The original Panda update hit a lot of web masters and small businesses hard. Rankings fell. Revenue plummeted. And people’s businesses suffered. Google’s Webmaster forum was filled with comments like the following:
So the original Panda update had winners and losers. It cleared up some pretty spammy content whilst upsetting a lot of business owners. The lessons from the first Panda update changed the digital marketing landscape and put more emphasis on high quality content.
Here are some general tips for not getting Panda-ed:
- Focus on unique content – This means don’t steal articles or copy text from other sites. If you have an e-commerce site, ensure you are writing your own unique product descriptions.
- Focus on high quality content – Generate content that matches what the searcher is looking for. Use robots.txt to block Googles Spider from indexing any poor quality, thin content you may already have.
- Be reasonable with advertising – Focus on a small amount of ads with a higher revenue per advert then alot of smaller ads. This not only helps with ranking but also with visitor experience.
A whole lot more tips can be found here. So what do we know about Panda 4.0 that can help us hypothesise its affect?
What is Google Panda 4.0?
To unpick the latest up-dates lets take a look at what we know about Panda 4.0
- Affects different languages differently. In English, Panda 4.0 will affect 7.5% of queries
- On March 11, Matt Cutts announced at the SMX West conference that a softer Panda update would favour small businesses.
- There have been reports accounts of websites that were previously hit by Panda getting a boost.
- The winners after 4.0 were sites like Glassdoor; a site that provides useful content for job searchers ( according to a search metrics survey)
- The losers were sites like ebay who lost 80% of their organic traffic. Why? Because ebay typically has thin content and uses doorway pages. When you land on a ebay page, typically it contains further product listings you can drill down into, advertisements, external links etc but little in the way of content ( combine this update with Ebay announcing they have been hacked and 200 million people need to change their passwords – its a bad day for Ebay!)
Below I have included an screenshot of Ebay’s landing page for the term “Dinky Toys”. As you can see, all that has been listed is a series of links and listings of other pages. The page is a door-way to other pages and is very thin on content.
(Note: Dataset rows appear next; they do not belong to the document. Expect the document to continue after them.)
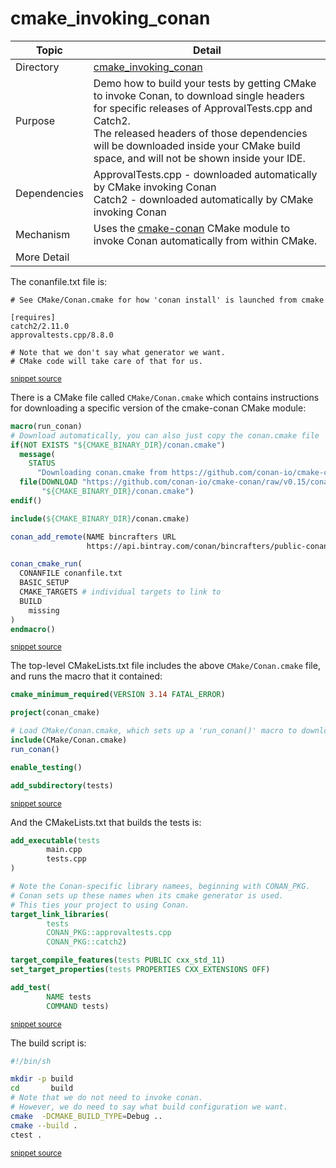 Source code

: <!--
GENERATED FILE - DO NOT EDIT
This file was generated by [MarkdownSnippets](https://github.com/SimonCropp/MarkdownSnippets).
Source File: /cmake_invoking_conan/mdsource/README.source.md
To change this file edit the source file and then execute ./run_markdown_templates.sh.
-->

# cmake_invoking_conan

 <!-- include: cmake_invoking_conan. path: /cmake_invoking_conan/mdsource/cmake_invoking_conan.include.md -->
| Topic        | Detail                                                       |
| ------------ | ------------------------------------------------------------ |
| Directory    | [cmake_invoking_conan](/cmake_invoking_conan/)                                 |
| Purpose      | Demo how to build your tests by getting CMake to invoke Conan, to download single headers for specific releases of ApprovalTests.cpp and Catch2.<br />The released headers of those dependencies will be downloaded inside your CMake build space, and will not be shown inside your IDE. |
| Dependencies | ApprovalTests.cpp - downloaded automatically by CMake invoking Conan<br/>Catch2 - downloaded automatically by CMake invoking Conan |
| Mechanism    | Uses the [cmake-conan](https://github.com/conan-io/cmake-conan) CMake module to invoke Conan automatically from within CMake.                              |
| More Detail  |                                                              |
 <!-- end include: cmake_invoking_conan. path: /cmake_invoking_conan/mdsource/cmake_invoking_conan.include.md -->

The conanfile.txt file is:

 <!-- include: inc_cmake_invoking_conan_conanfile. path: /cmake_invoking_conan/mdsource/inc_cmake_invoking_conan_conanfile.include.md -->

```
# See CMake/Conan.cmake for how 'conan install' is launched from cmake

[requires]
catch2/2.11.0
approvaltests.cpp/8.8.0

# Note that we don't say what generator we want.
# CMake code will take care of that for us.
```
<sup><a href='https://github.com/claremacrae/ApprovalTests.cpp.CMakeSamples/blob/main/./cmake_invoking_conan/conanfile.txt' title='File snippet was copied from'>snippet source</a></sup>
 <!-- end include: inc_cmake_invoking_conan_conanfile. path: /cmake_invoking_conan/mdsource/inc_cmake_invoking_conan_conanfile.include.md -->

There is a CMake file called `CMake/Conan.cmake` which contains instructions for downloading a specific version of the cmake-conan CMake module:

 <!-- include: inc_cmake_invoking_conan_CMake_conan. path: /cmake_invoking_conan/mdsource/inc_cmake_invoking_conan_CMake_conan.include.md -->

```cmake
macro(run_conan)
# Download automatically, you can also just copy the conan.cmake file
if(NOT EXISTS "${CMAKE_BINARY_DIR}/conan.cmake")
  message(
    STATUS
      "Downloading conan.cmake from https://github.com/conan-io/cmake-conan")
  file(DOWNLOAD "https://github.com/conan-io/cmake-conan/raw/v0.15/conan.cmake"
       "${CMAKE_BINARY_DIR}/conan.cmake")
endif()

include(${CMAKE_BINARY_DIR}/conan.cmake)

conan_add_remote(NAME bincrafters URL
                 https://api.bintray.com/conan/bincrafters/public-conan)

conan_cmake_run(
  CONANFILE conanfile.txt
  BASIC_SETUP
  CMAKE_TARGETS # individual targets to link to
  BUILD
    missing
)
endmacro()
```
<sup><a href='https://github.com/claremacrae/ApprovalTests.cpp.CMakeSamples/blob/main/./cmake_invoking_conan/CMake/Conan.cmake' title='File snippet was copied from'>snippet source</a></sup>
 <!-- end include: inc_cmake_invoking_conan_CMake_conan. path: /cmake_invoking_conan/mdsource/inc_cmake_invoking_conan_CMake_conan.include.md -->
 
The top-level CMakeLists.txt file includes the above `CMake/Conan.cmake` file, and runs the macro that it contained:

 <!-- include: inc_cmake_invoking_conan_cmakelists. path: /cmake_invoking_conan/mdsource/inc_cmake_invoking_conan_cmakelists.include.md -->

```cmake
cmake_minimum_required(VERSION 3.14 FATAL_ERROR)

project(conan_cmake)

# Load CMake/Conan.cmake, which sets up a 'run_conan()' macro to download dependencies.
include(CMake/Conan.cmake)
run_conan()

enable_testing()

add_subdirectory(tests)
```
<sup><a href='https://github.com/claremacrae/ApprovalTests.cpp.CMakeSamples/blob/main/./cmake_invoking_conan/CMakeLists.txt' title='File snippet was copied from'>snippet source</a></sup>
 <!-- end include: inc_cmake_invoking_conan_cmakelists. path: /cmake_invoking_conan/mdsource/inc_cmake_invoking_conan_cmakelists.include.md -->

And the CMakeLists.txt that builds the tests is:

 <!-- include: inc_cmake_invoking_conan_tests_cmakelists. path: /cmake_invoking_conan/mdsource/inc_cmake_invoking_conan_tests_cmakelists.include.md -->

```cmake
add_executable(tests
        main.cpp
        tests.cpp
)

# Note the Conan-specific library namees, beginning with CONAN_PKG.
# Conan sets up these names when its cmake generator is used.
# This ties your project to using Conan.
target_link_libraries(
        tests
        CONAN_PKG::approvaltests.cpp
        CONAN_PKG::catch2)

target_compile_features(tests PUBLIC cxx_std_11)
set_target_properties(tests PROPERTIES CXX_EXTENSIONS OFF)

add_test(
        NAME tests
        COMMAND tests)
```
<sup><a href='https://github.com/claremacrae/ApprovalTests.cpp.CMakeSamples/blob/main/./cmake_invoking_conan/tests/CMakeLists.txt' title='File snippet was copied from'>snippet source</a></sup>
 <!-- end include: inc_cmake_invoking_conan_tests_cmakelists. path: /cmake_invoking_conan/mdsource/inc_cmake_invoking_conan_tests_cmakelists.include.md -->

The build script is:

 <!-- include: inc_cmake_invoking_conan_build. path: /cmake_invoking_conan/mdsource/inc_cmake_invoking_conan_build.include.md -->

```bash
#!/bin/sh

mkdir -p build
cd       build
# Note that we do not need to invoke conan.
# However, we do need to say what build configuration we want.
cmake  -DCMAKE_BUILD_TYPE=Debug ..
cmake --build .
ctest .
```
<sup><a href='https://github.com/claremacrae/ApprovalTests.cpp.CMakeSamples/blob/main/./cmake_invoking_conan/build.sh' title='File snippet was copied from'>snippet source</a></sup>
 <!-- end include: inc_cmake_invoking_conan_build. path: /cmake_invoking_conan/mdsource/inc_cmake_invoking_conan_build.include.md -->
They have included a small amount of content at the bottom of the page. It would appear that they are just including this text to please the search engines. The content is given so little prominence and the content is very thin. It is clear that this content has not been added for the user, but to appease Google. This is the type of manipulation that Google is trying to avoid.
So there are some of the facts. I am sure there will be a lot more in the coming months. But what conclusions can we draw about Panda 4.0
Smaller businesses may be likely to have websites that are structured in a way that hinders Google’s spider from indexing their site. For this reason, earlier Panda updates may have hit small sites with good content inappropriately hard. Whilst smaller sites have suffered, larger sites like Ebay have been getting away with thin content. Sites like Ebay use pages designed only to funnel traffic to other pages, whilst providing no useful content. The update penalises those sites that have been adding content for contents sakes, rather then the usefulness of that content to the visitor.
This update is an attempt to balance the scales. The businesses who were trying to play by the book but were nevertheless hit hard by earlier updates have had their rankings redeemed. Sites designed to provide helpful information, such as Glassdoor, have had rankings improved due to genuinely useful content. It would appear that Matt Cutts is true to his word and that latest updates would favour small businesses. It is still too early to tell for sure, but it would appear Panda 4.0 is a point scored for the under-dog.